Newsletter No. 28
NOVEMBER / DECEMBER 2005


UK: fatigue at sea risks safety

NUMAST, the UK union for maritime, aviation and shipping transport workers, is demanding increased ship crews and enforced limits on work hours, after Cardiff University found fatigue contributed to a ‘worrying number of collisions’. Sailors falsify their time sheets and work to exhaustion to make up for understaffing.

Despite laws limiting work hours being introduced in 2001, the situation has worsened, because they are not enforced. This derives from the efforts owners, often multinationals, make to drive unions out of the industry. For instance, an Irish-owned ship dismissed a young crew member for complaining to a union about 90-hour, 7 day work weeks and appalling conditions (‘Crew member dismissed…’ 20.7.05).

NUMAST has tried for 3 years to get Hoverspeed, a small cross-channel ferry company owned by US conglomerate Sea Containers, to recognise the union. Hoverspeed blocked this by sacking 80 per cent of its crew and rehiring them on seasonal contracts with lower pay and fewer entitlements. It threatens to replace them altogether if they continue to demand union representation.

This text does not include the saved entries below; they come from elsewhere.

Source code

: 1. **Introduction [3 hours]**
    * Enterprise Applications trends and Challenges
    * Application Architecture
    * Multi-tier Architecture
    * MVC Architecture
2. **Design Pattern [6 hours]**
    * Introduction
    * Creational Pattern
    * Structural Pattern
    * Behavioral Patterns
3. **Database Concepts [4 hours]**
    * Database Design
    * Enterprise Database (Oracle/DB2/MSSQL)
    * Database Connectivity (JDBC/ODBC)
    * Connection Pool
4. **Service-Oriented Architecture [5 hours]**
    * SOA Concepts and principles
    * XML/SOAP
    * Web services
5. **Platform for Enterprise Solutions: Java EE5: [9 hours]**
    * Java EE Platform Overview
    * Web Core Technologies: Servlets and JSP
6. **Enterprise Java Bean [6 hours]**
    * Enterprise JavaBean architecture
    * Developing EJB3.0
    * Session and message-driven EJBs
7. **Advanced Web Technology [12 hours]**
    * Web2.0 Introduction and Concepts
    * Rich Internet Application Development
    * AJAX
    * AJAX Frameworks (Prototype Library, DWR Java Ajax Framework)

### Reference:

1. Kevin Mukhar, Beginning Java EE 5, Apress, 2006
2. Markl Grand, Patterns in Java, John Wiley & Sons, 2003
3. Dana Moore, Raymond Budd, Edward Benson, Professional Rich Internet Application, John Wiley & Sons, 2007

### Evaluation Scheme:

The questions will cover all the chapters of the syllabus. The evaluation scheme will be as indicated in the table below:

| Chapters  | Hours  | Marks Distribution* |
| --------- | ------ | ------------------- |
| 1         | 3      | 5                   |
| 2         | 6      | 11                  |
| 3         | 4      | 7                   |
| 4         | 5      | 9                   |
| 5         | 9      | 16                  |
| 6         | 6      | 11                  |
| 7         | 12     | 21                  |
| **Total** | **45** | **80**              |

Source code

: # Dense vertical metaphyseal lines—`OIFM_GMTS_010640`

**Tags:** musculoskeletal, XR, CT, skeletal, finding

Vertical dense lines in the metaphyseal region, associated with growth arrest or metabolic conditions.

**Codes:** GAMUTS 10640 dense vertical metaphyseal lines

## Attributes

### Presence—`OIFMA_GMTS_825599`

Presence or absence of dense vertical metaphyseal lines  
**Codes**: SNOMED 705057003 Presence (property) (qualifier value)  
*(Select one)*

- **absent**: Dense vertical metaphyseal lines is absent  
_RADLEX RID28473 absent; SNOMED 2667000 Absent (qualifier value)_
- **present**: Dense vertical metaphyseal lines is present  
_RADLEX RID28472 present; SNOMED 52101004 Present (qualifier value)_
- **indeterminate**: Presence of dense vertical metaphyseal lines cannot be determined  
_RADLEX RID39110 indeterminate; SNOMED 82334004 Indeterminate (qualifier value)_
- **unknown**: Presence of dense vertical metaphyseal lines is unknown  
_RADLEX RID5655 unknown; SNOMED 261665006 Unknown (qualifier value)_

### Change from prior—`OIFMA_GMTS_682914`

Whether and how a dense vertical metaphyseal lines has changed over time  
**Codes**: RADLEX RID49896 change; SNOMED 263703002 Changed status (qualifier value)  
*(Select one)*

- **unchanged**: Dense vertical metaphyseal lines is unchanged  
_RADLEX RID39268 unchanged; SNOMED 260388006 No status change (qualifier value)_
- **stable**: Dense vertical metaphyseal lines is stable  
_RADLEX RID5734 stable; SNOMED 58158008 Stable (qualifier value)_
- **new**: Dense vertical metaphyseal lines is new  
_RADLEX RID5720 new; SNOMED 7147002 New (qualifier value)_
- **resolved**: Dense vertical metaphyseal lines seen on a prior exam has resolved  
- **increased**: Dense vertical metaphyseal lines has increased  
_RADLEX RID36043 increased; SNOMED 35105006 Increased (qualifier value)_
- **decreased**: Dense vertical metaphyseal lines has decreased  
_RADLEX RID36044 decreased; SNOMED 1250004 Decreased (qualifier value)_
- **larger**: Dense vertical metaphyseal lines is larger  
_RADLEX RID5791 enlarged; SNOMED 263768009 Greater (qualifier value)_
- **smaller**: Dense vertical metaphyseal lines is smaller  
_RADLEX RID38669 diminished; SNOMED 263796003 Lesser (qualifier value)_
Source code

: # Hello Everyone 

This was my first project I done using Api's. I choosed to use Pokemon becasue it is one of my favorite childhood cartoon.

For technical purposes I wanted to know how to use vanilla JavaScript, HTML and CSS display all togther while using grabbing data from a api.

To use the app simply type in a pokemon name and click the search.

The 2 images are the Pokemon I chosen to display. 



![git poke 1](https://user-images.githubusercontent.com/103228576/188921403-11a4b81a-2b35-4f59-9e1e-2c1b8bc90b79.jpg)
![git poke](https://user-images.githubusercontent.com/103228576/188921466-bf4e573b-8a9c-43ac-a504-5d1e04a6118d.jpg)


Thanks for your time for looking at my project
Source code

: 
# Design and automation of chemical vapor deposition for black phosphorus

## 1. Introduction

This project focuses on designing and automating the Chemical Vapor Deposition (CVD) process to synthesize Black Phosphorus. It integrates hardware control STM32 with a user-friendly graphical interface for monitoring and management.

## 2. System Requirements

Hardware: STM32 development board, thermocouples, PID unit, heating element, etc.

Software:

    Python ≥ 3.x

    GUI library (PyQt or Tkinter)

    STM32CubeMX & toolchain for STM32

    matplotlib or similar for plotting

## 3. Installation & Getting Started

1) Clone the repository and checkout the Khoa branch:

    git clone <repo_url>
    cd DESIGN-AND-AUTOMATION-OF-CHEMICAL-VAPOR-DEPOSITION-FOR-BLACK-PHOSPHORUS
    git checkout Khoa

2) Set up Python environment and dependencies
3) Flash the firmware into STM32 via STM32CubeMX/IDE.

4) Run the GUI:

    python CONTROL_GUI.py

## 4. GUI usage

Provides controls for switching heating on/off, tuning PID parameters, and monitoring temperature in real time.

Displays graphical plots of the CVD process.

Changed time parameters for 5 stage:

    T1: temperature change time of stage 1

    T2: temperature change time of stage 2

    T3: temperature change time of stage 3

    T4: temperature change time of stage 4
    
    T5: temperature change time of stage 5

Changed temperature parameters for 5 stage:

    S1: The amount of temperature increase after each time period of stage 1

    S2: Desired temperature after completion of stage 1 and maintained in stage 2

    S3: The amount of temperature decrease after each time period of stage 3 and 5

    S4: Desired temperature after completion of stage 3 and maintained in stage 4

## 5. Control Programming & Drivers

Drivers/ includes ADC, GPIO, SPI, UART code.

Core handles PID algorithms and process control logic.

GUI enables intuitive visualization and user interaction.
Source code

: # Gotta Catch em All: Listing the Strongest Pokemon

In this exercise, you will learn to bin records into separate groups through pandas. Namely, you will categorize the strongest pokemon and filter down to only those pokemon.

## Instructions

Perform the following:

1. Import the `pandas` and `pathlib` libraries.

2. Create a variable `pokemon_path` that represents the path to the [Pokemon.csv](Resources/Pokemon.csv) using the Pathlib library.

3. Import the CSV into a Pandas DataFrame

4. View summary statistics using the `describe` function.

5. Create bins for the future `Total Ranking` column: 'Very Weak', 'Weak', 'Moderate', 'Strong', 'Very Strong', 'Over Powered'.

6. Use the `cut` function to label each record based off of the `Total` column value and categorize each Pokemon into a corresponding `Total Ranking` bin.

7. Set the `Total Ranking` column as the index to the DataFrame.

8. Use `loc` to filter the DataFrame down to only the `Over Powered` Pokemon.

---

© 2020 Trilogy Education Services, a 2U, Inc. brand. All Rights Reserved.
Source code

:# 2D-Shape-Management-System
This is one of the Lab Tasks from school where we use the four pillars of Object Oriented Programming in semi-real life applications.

The prevailing attitude in the globalised transport industry is to drive down pay and conditions and raise hours. This is despite lip service from agencies such as the International Maritime Organisation, which claims employers appreciate the need for standards and a skilled, well remunerated work-force, so the industry can attract ‘quality’ workers seeking viable career choices.